Extended data figures and tables

Extended Data Figure 1 Structure within a cube extending 16,000 km s−1 (200 Mpc) on the cardinal axes from our position at the origin.

Densities on a grid within the volume are determined from a Wiener filter reconstruction based on the observed velocity field. Three isodensity contours are shown. The density map is detailed near the centre of the box where observational constraints are dense and accurate, but tapers to the mean density as constraints weaken. Nevertheless, velocity flows illustrated by the black threads are defined on large scales. Ultimately all flows appear to drain towards Shapley, although flows through the Perseus–Pisces filament take a circuitous route through the poorly studied Lepus region.

Extended Data Figure 2 A representation of structure and flows due to mass within 6,000 km s−1 (80 Mpc).

Surfaces of red and blue respectively represent outer contours of clusters and filaments as defined by the local eigenvalues of the velocity shear tensor determined from the Wiener filter analysis. Flow threads originating in our basin of attraction that terminate near the Norma cluster are in black, and adjacent flow threads that terminate at the relative attractor near the Perseus cluster are in red. The Arch and extended Antlia Wall structures bridge between the two attraction basins. The arch is part of a wall surrounding the Local Void.

Extended Data Figure 3 One of three orthogonal views that illustrate the limits of the Laniakea supercluster.

This SGX–SGY view at SGZ = 0 extends the scene shown in Fig. 2 with the addition of dark blue flow lines away from the Laniakea local basin of attraction, and also includes a dark swath at SGY = 0 showing the region obscured by the plane of the Milky Way.
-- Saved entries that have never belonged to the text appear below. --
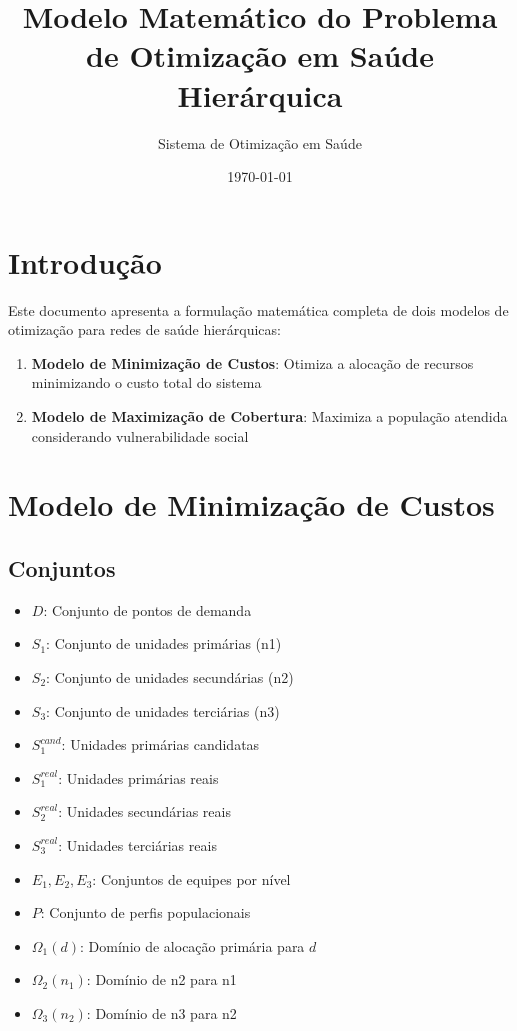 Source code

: \documentclass{article}
\title{Modelo Matemático do Problema de Otimização em Saúde Hierárquica}
\author{Sistema de Otimização em Saúde}
\date{\today}
\begin{document}
\maketitle

\section{Introdução}

Este documento apresenta a formulação matemática completa de dois modelos de otimização para redes de saúde hierárquicas:

\begin{enumerate}
    \item \textbf{Modelo de Minimização de Custos}: Otimiza a alocação de recursos minimizando o custo total do sistema
    \item \textbf{Modelo de Maximização de Cobertura}: Maximiza a população atendida considerando vulnerabilidade social
\end{enumerate}

\section{Modelo de Minimização de Custos}

\subsection{Conjuntos}

\begin{itemize}
    \item $D$: Conjunto de pontos de demanda
    \item $S_1$: Conjunto de unidades primárias (n1)
    \item $S_2$: Conjunto de unidades secundárias (n2)
    \item $S_3$: Conjunto de unidades terciárias (n3)
    \item $S_1^{cand}$: Unidades primárias candidatas
    \item $S_1^{real}$: Unidades primárias reais
    \item $S_2^{real}$: Unidades secundárias reais
    \item $S_3^{real}$: Unidades terciárias reais
    \item $E_1, E_2, E_3$: Conjuntos de equipes por nível
    \item $P$: Conjunto de perfis populacionais
    \item $\Omega_1(d)$: Domínio de alocação primária para $d$
    \item $\Omega_2(n_1)$: Domínio de n2 para n1
    \item $\Omega_3(n_2)$: Domínio de n3 para n2
\end{itemize}
\end{document}

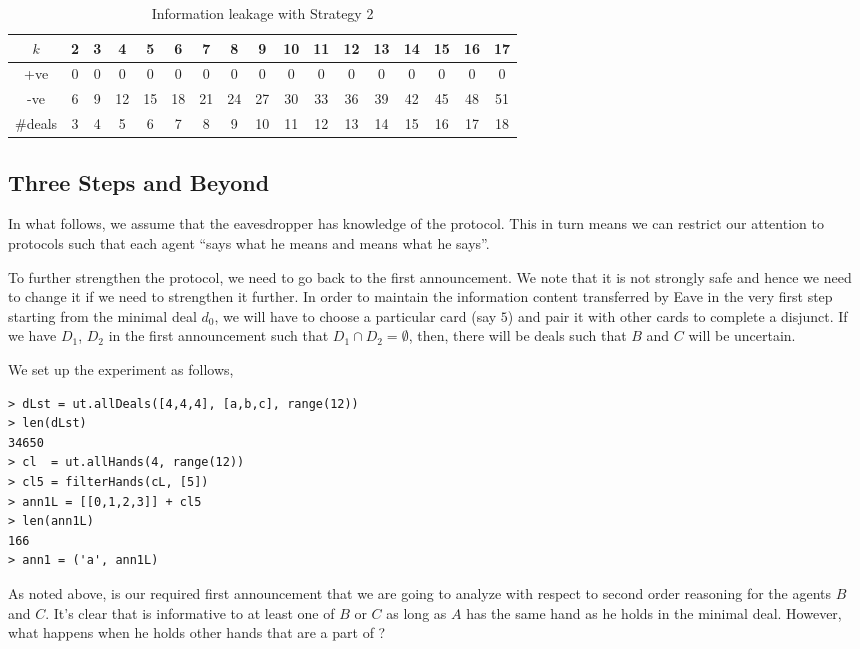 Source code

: \begin{table}[ht]
\begin{tabular}{| c || c | c | c | c | c |c | c | c | c | c | c | c | c | c | c | c |}
\hline
    $k$  &   2 &  3  &  4 & 5&  6 & 7 & 8 & 9 & 10 & 11 & 12 & 13 & 14 & 15 & 16 & 17 \\

\hline
  +ve    &   0 &  0 &  0 &  0 &  0 &  0 &  0 &  0 &  0 & 0  &  0 &  0 &  0 &  0 &  0 &  0 \\
  -ve    &   6 &  9 & 12 & 15 & 18 & 21 & 24 & 27 & 30 & 33 & 36 & 39 & 42 & 45 & 48 & 51 \\
  \#deals &  3 &  4 &  5 &  6 &  7 &  8 &  9 & 10 & 11 & 12 & 13 & 14 & 15 & 16 & 17 & 18 \\
\hline
\end{tabular}
\caption{Information leakage with Strategy 2}
\label{leakageStrat2}
\end{table}

\subsection{Three Steps and Beyond}

In what follows, we assume that the eavesdropper
has knowledge of the protocol. This in turn means
we can restrict our attention to protocols such that
each agent ``says what he means and means what he says''.

To further strengthen the protocol, we need
to go back to the first announcement. We note that
it is not strongly safe and hence we need to change it
if we need to strengthen it further. In order to maintain 
the information content transferred by Eave in the very first step
starting from the minimal deal $d_0$, we will have to choose a 
particular card (say $5$) and pair it with other cards to complete
a disjunct. If we have $D_1 $, $D_2$ in the
first announcement such that $D_1 \cap D_2 = \emptyset$, then,
there will be deals such that $B$ and $C$ will be uncertain. 

We set up the experiment as follows,
\begin{verbatim}
> dLst = ut.allDeals([4,4,4], [a,b,c], range(12))
> len(dLst)
34650
> cl  = ut.allHands(4, range(12))
> cl5 = filterHands(cL, [5])
> ann1L = [[0,1,2,3]] + cl5
> len(ann1L)
166
> ann1 = ('a', ann1L)
\end{verbatim}


As noted above,  is our required first announcement
that we are going to analyze with respect to second order reasoning
for the agents $B$ and $C$. It's clear that  is informative
to at least one of $B$ or $C$ as long as $A$ has the same hand as
he holds in the minimal deal. However, what happens when he holds other
hands that are a part of ?

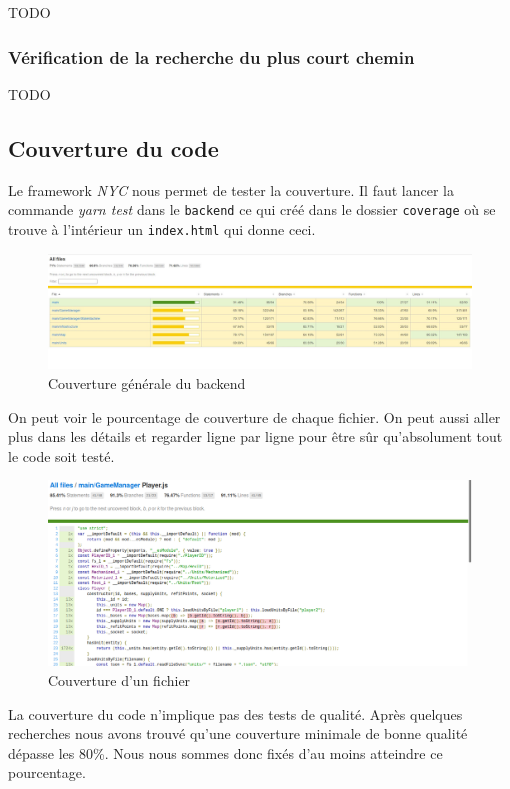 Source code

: TODO

\subsubsection{Vérification de la recherche du plus court chemin}

TODO

\subsection{Couverture du code}

Le framework \emph{NYC} nous permet de tester la couverture. Il faut lancer la commande \emph{yarn test} dans le \lstinline{backend} ce qui créé dans le dossier \lstinline{coverage} où se trouve à l'intérieur un \lstinline{index.html} qui donne ceci.

\begin{figure}[H]
    \centering
    \includegraphics[scale=0.35]{data/couverture_test_1.jpg}
    \caption{Couverture générale du backend}
\end{figure}

On peut voir le pourcentage de couverture de chaque fichier. On peut aussi aller plus dans les détails et regarder ligne par ligne pour être sûr qu'absolument tout le code soit testé.

\begin{figure}[H]
    \centering
    \includegraphics[scale=0.3]{data/couverture_test_2.png}
    \caption{Couverture d'un fichier}
\end{figure}

La couverture du code n'implique pas des tests de qualité. Après quelques recherches nous avons trouvé qu'une couverture minimale de bonne qualité dépasse les 80\%. Nous nous sommes donc fixés d'au moins atteindre ce pourcentage. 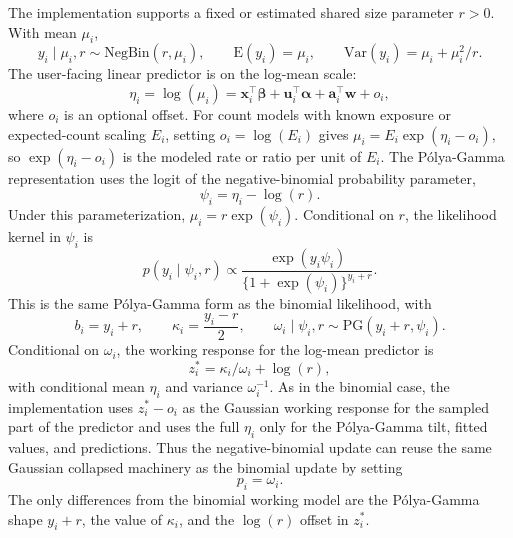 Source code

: \documentclass[11pt]{article}
\newcommand{\bw}{\bm{w}}
\newcommand{\balpha}{\bm{\alpha}}
\newcommand{\bbeta}{\bm{\beta}}
\newcommand{\bu}{\bm{u}}
\newcommand{\ba}{\bm{a}}
\newcommand{\bx}{\bm{x}}
\newcommand{\trans}{^\top}
\begin{document}
The implementation supports a fixed or estimated shared size parameter $r>0$. With mean $\mu_i$,
\begin{equation}
  y_i \mid \mu_i,r \sim \mathrm{NegBin}(r,\mu_i),
  \qquad
  \mathrm{E}(y_i)=\mu_i,\qquad
  \mathrm{Var}(y_i)=\mu_i+\mu_i^2/r .
\end{equation}
The user-facing linear predictor is on the log-mean scale:
\begin{equation}
  \eta_i = \log(\mu_i)
    = \bx_i\trans \bbeta + \bu_i\trans \balpha
      + \ba_i\trans \bw + o_i,
\end{equation}
where $o_i$ is an optional offset. For count models with known exposure or expected-count scaling $E_i$, setting $o_i=\log(E_i)$ gives $\mu_i=E_i\exp(\eta_i-o_i)$, so $\exp(\eta_i-o_i)$ is the modeled rate or ratio per unit of $E_i$. The P{\'o}lya-Gamma representation uses the logit of the negative-binomial probability parameter,
\begin{equation}
  \psi_i = \eta_i - \log(r).
\end{equation}
Under this parameterization, $\mu_i=r\exp(\psi_i)$. Conditional on $r$, the likelihood kernel in $\psi_i$ is
\begin{equation}
  p(y_i\mid \psi_i,r)
    \propto
    \frac{\exp(y_i\psi_i)}
         {\{1+\exp(\psi_i)\}^{y_i+r}} .
\end{equation}
This is the same P{\'o}lya-Gamma form as the binomial likelihood, with
\begin{equation}
  b_i = y_i+r,\qquad
  \kappa_i = \frac{y_i-r}{2},\qquad
  \omega_i \mid \psi_i,r \sim \mathrm{PG}(y_i+r,\psi_i).
\end{equation}
Conditional on $\omega_i$, the working response for the log-mean predictor is
\begin{equation}
  z_i^\ast = \kappa_i/\omega_i + \log(r),
\end{equation}
with conditional mean $\eta_i$ and variance $\omega_i^{-1}$. As in the binomial case, the implementation uses $z_i^\ast-o_i$ as the Gaussian working response for the sampled part of the predictor and uses the full $\eta_i$ only for the P{\'o}lya-Gamma tilt, fitted values, and predictions. Thus the negative-binomial update can reuse the same Gaussian collapsed machinery as the binomial update by setting
\begin{equation}
  p_i = \omega_i.
\end{equation}
The only differences from the binomial working model are the P{\'o}lya-Gamma shape $y_i+r$, the value of $\kappa_i$, and the $\log(r)$ offset in $z_i^\ast$.
\end{document}
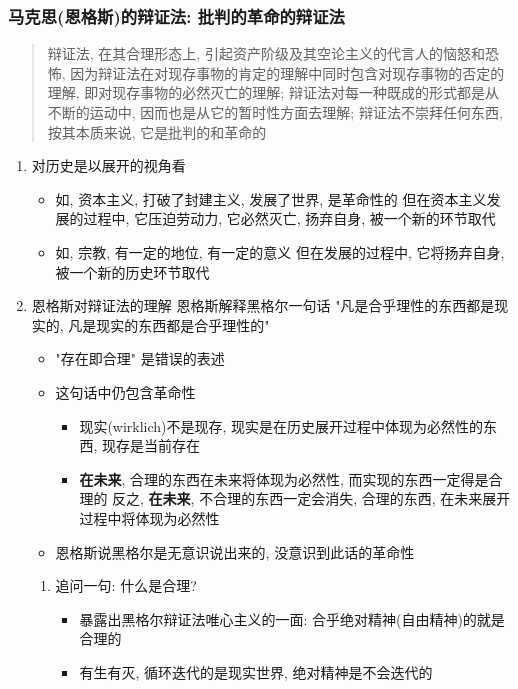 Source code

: \documentclass[11pt]{article}
\begin{document}
\subsubsection{马克思(恩格斯)的辩证法: 批判的革命的辩证法}
\label{sec:org94c8fba}
\begin{quote}
辩证法, 在其合理形态上, 引起资产阶级及其空论主义的代言人的恼怒和恐怖, 
因为辩证法在对现存事物的肯定的理解中同时包含对现存事物的否定的理解, 即对现存事物的必然灭亡的理解;
辩证法对每一种既成的形式都是从不断的运动中, 因而也是从它的暂时性方面去理解;
辩证法不崇拜任何东西, 按其本质来说, 它是批判的和革命的
\end{quote}
\begin{enumerate}
\item 对历史是以展开的视角看
\label{sec:orgbf6d819}
\begin{itemize}
\item 如, 资本主义, 打破了封建主义, 发展了世界, 是革命性的
但在资本主义发展的过程中, 它压迫劳动力, 它必然灭亡, 扬弃自身, 被一个新的环节取代
\item 如, 宗教, 有一定的地位, 有一定的意义
但在发展的过程中, 它将扬弃自身, 被一个新的历史环节取代
\end{itemize}
\item 恩格斯对辩证法的理解
\label{sec:orgf6fa2a5}
恩格斯解释黑格尔一句话
"凡是合乎理性的东西都是现实的, 凡是现实的东西都是合乎理性的"
\begin{itemize}
\item "存在即合理" 是错误的表述
\item 这句话中仍包含革命性
\begin{itemize}
\item 现实(wirklich)不是现存, 现实是在历史展开过程中体现为必然性的东西, 现存是当前存在
\item \textbf{在未来}, 合理的东西在未来将体现为必然性, 而实现的东西一定得是合理的
反之, \textbf{在未来}, 不合理的东西一定会消失, 合理的东西, 在未来展开过程中将体现为必然性
\end{itemize}
\item 恩格斯说黑格尔是无意识说出来的, 没意识到此话的革命性
\end{itemize}
\begin{enumerate}
\item 追问一句: 什么是合理?
\label{sec:orgaf981b0}
\begin{itemize}
\item 暴露出黑格尔辩证法唯心主义的一面: 合乎绝对精神(自由精神)的就是合理的
\item 有生有灭, 循环迭代的是现实世界, 绝对精神是不会迭代的

\end{itemize}
\end{enumerate}
\end{enumerate}
\end{document}
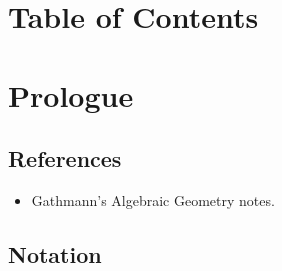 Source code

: \newpage

\section*{Table of Contents}
\tableofcontents
\newpage

\hypertarget{prologue}{%
\section*{Prologue}\label{prologue}}

\hypertarget{references}{%
\subsection{References}\label{references}}

\begin{itemize}
\tightlist
\item
  Gathmann's Algebraic Geometry notes\autocite{AndreasGathmann515}.
\end{itemize}

\hypertarget{notation}{%
\subsection{Notation}\label{notation}}

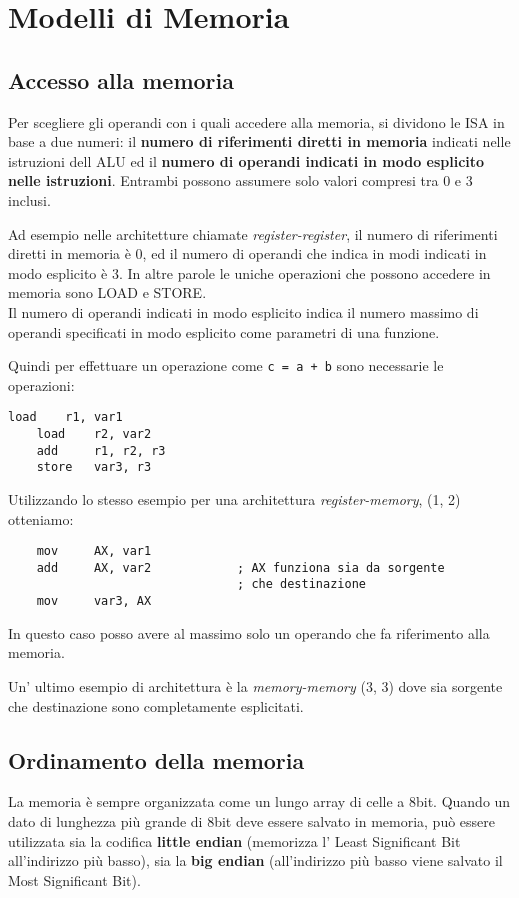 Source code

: \documentclass[../ace.tex]{subfiles}
\begin{document}
\section{Modelli di Memoria}
\subsection{Accesso alla memoria}
Per scegliere gli operandi con i quali accedere alla memoria, si dividono le ISA in base a due numeri:
il \textbf{numero di riferimenti diretti in memoria} indicati nelle istruzioni dell ALU
ed il \textbf{numero di operandi indicati in modo esplicito nelle istruzioni}.
Entrambi possono assumere solo valori compresi tra 0 e 3 inclusi.

Ad esempio nelle architetture chiamate \textit{register-register},
il numero di riferimenti diretti in memoria è 0, ed il numero di operandi che indica in modi indicati
in modo esplicito è 3.
In altre parole le uniche operazioni che possono accedere in memoria sono LOAD e STORE.
\\
Il numero di operandi indicati in modo esplicito indica il numero massimo di operandi specificati in
modo esplicito come parametri di una funzione.

Quindi per effettuare un operazione come \lstinline{c = a + b} sono necessarie le operazioni:

\begin{lstlisting}[emph={load,store,add}, emphstyle={\bfseries\color{code-keyword}}]
    load    r1, var1
    load    r2, var2
    add     r1, r2, r3
    store   var3, r3
\end{lstlisting}

Utilizzando lo stesso esempio per una architettura \textit{register-memory}, (1, 2) otteniamo:
\begin{lstlisting}
    mov     AX, var1
    add     AX, var2            ; AX funziona sia da sorgente
                                ; che destinazione
    mov     var3, AX
\end{lstlisting}
In questo caso posso avere al massimo solo un operando che fa riferimento alla memoria.

Un' ultimo esempio di architettura è la \textit{memory-memory} (3, 3) dove sia sorgente che destinazione
sono completamente esplicitati.

\subsection{Ordinamento della memoria}
La memoria è sempre organizzata come un lungo array di celle a 8bit.
Quando un dato di lunghezza più grande di 8bit deve essere salvato in memoria, può essere
utilizzata sia la codifica \textbf{little endian} (memorizza l' Least Significant Bit all'indirizzo
più basso), sia la \textbf{big endian} (all'indirizzo più basso viene salvato il Most Significant
Bit).
\end{document}
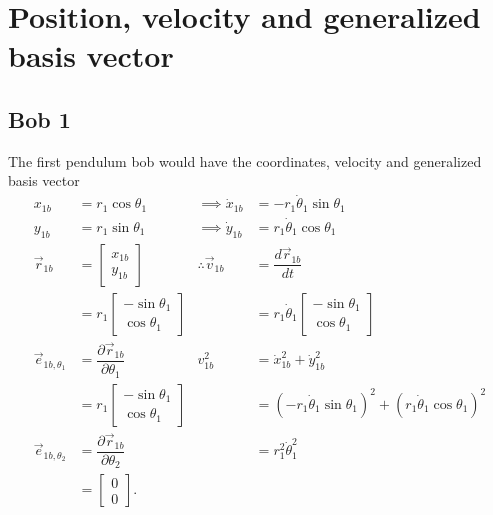 \documentclass[12pt,a4paper,portrait]{article}
\begin{document}
	
	\section{Position, velocity and generalized basis vector}
	\subsection{Bob 1}
	The first pendulum bob would have the coordinates, velocity and generalized basis vector
	\begin{align*}
		x_{1b} &= r_1 \cos{\theta_1} &\implies \dot{x}_{1b} &= -r_1\dot{\theta}_1 \sin{\theta_1}\\
		y_{1b} &= r_1 \sin{\theta_1} &\implies \dot{y}_{1b} &= r_1 \dot{\theta}_1 \cos{\theta_1} \\
		\vec{r}_{1b} &= \begin{bmatrix}
			x_{1b}\\
			y_{1b}
		\end{bmatrix}  &\therefore \vec{v}_{1b} &= \dfrac{d \vec{r}_{1b}}{dt}\\
		&= r_1\begin{bmatrix}
				-\sin{\theta_1} \\
				\cos{\theta_1}
			\end{bmatrix} & &=r_1\dot{\theta}_1 \begin{bmatrix}
			-\sin{\theta_1} \\
			\cos{\theta_1}
		\end{bmatrix} \\
		\vec{e}_{1b,\theta_1} &= \dfrac{\partial \vec{r}_{1b}}{\partial \theta_1}& v_{1b}^2 &= \dot{x}_{1b}^2 + \dot{y}_{1b}^2 \\
		&= r_1 \begin{bmatrix}
			-\sin{\theta_1}\\
			\cos{\theta_1}
		\end{bmatrix} & &= \left(-r_1\dot{\theta}_1 \sin{\theta_1}\right)^2 + \left(r_1 \dot{\theta}_1 \cos{\theta_1}\right)^2 \\
		\vec{e}_{1b,\theta_2} &= \dfrac{\partial \vec{r}_{1b}}{\partial \theta_2} &&= r_1^2 \dot{\theta}_1^2\\
		&= \begin{bmatrix}
			0\\
			0
		\end{bmatrix}.
	\end{align*}
	
\end{document}
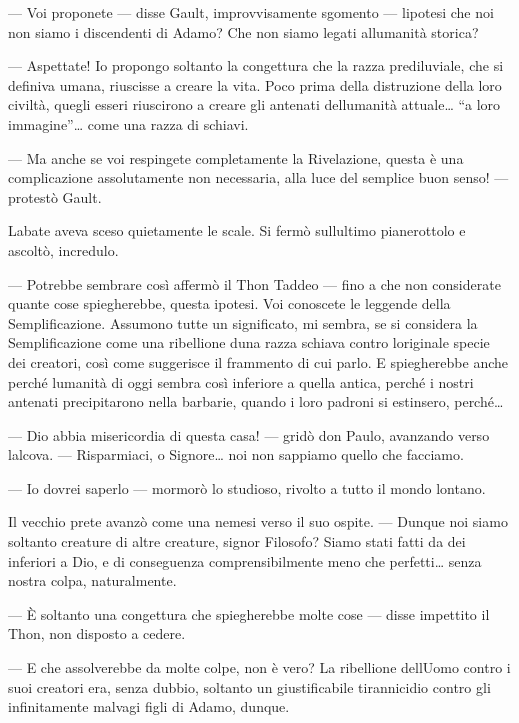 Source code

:--- Voi proponete --- disse Gault, improvvisamente sgomento ---
l\textquotesingle ipotesi che noi non siamo i discendenti di Adamo? Che
non siamo legati all\textquotesingle umanità storica?

--- Aspettate! Io propongo soltanto la congettura che la razza
prediluviale, che si definiva umana, riuscisse a creare la vita. Poco
prima della distruzione della loro civiltà, quegli esseri riuscirono a
creare gli antenati dell\textquotesingle umanità attuale\ldots{} ``a
loro immagine''\ldots{} come una razza di schiavi.

--- Ma anche se voi respingete completamente la Rivelazione, questa è
una complicazione assolutamente non necessaria, alla luce del semplice
buon senso! --- protestò Gault.

L\textquotesingle abate aveva sceso quietamente le scale. Si fermò
sull\textquotesingle ultimo pianerottolo e ascoltò, incredulo.

--- Potrebbe sembrare così affermò il Thon Taddeo --- fino a che non
considerate quante cose spiegherebbe, questa ipotesi. Voi conoscete le
leggende della Semplificazione. Assumono tutte un significato, mi
sembra, se si considera la Semplificazione come una ribellione
d\textquotesingle una razza schiava contro l\textquotesingle originale
specie dei creatori, così come suggerisce il frammento di cui parlo. E
spiegherebbe anche perché l\textquotesingle umanità di oggi sembra così
inferiore a quella antica, perché i nostri antenati precipitarono nella
barbarie, quando i loro padroni si estinsero, perché\ldots{}

--- Dio abbia misericordia di questa casa! --- gridò don Paulo,
avanzando verso l\textquotesingle alcova. --- Risparmiaci, o
Signore\ldots{} noi non sappiamo quello che facciamo.

--- Io dovrei saperlo --- mormorò lo studioso, rivolto a tutto il mondo
lontano.

Il vecchio prete avanzò come una nemesi verso il suo ospite. --- Dunque
noi siamo soltanto creature di altre creature, signor Filosofo? Siamo
stati fatti da dei inferiori a Dio, e di conseguenza comprensibilmente
meno che perfetti\ldots{} senza nostra colpa, naturalmente.

--- È soltanto una congettura che spiegherebbe molte cose --- disse
impettito il Thon, non disposto a cedere.

--- E che assolverebbe da molte colpe, non è vero? La ribellione
dell\textquotesingle Uomo contro i suoi creatori era, senza dubbio,
soltanto un giustificabile tirannicidio contro gli infinitamente malvagi
figli di Adamo, dunque.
As in Fig 2 in the main text, the orange contour encloses the inflowing streams, hence, defines the limits of the Laniakea supercluster containing the mass of 1017 Suns and 100,000 large galaxies.

Extended Data Figure 4 The second orthogonal view that illustrates the limits of the Laniakea supercluster.

This is an SGY–SGZ slice at SGX = −4,750 km s-1: the dark swath indicates the region obscured by the Milky Way.

Extended Data Figure 5 The third orthogonal view that illustrates the limits of the Laniakea supercluster.

Here we show an SGX–SGZ slice at SGY = +1,000 km s−1. The Milky Way lies essentially in a plane parallel to the slice, at SGY = 0.

Supplementary information

Supplementary Information

This file contains the transcript for Supplementary Video 1. (PDF 124 kb)

Laniakea Supercluster of Galaxies

By steps, the video illustrates the observed local distribution of galaxies, the observed departures from the expansion of the universe of the fraction of the galaxies with distance measurements, the inferred three-dimensional flow pattern of the local galaxies, and the inferred underlying distribution of matter causing these flows. Flows are differentiated between motions inward toward a local basin of attraction and flows outward toward external attractors. A boundary is located between inward and outward flows. We call the contiguous region of the inward flow pattern the Laniakea Supercluster of galaxies, our home supercluster. For a high resolution version of this video please follow this link http://irfu.cea.fr/laniakea or http://vimeo.com/pomarede/laniakea. (MP4 30607 kb)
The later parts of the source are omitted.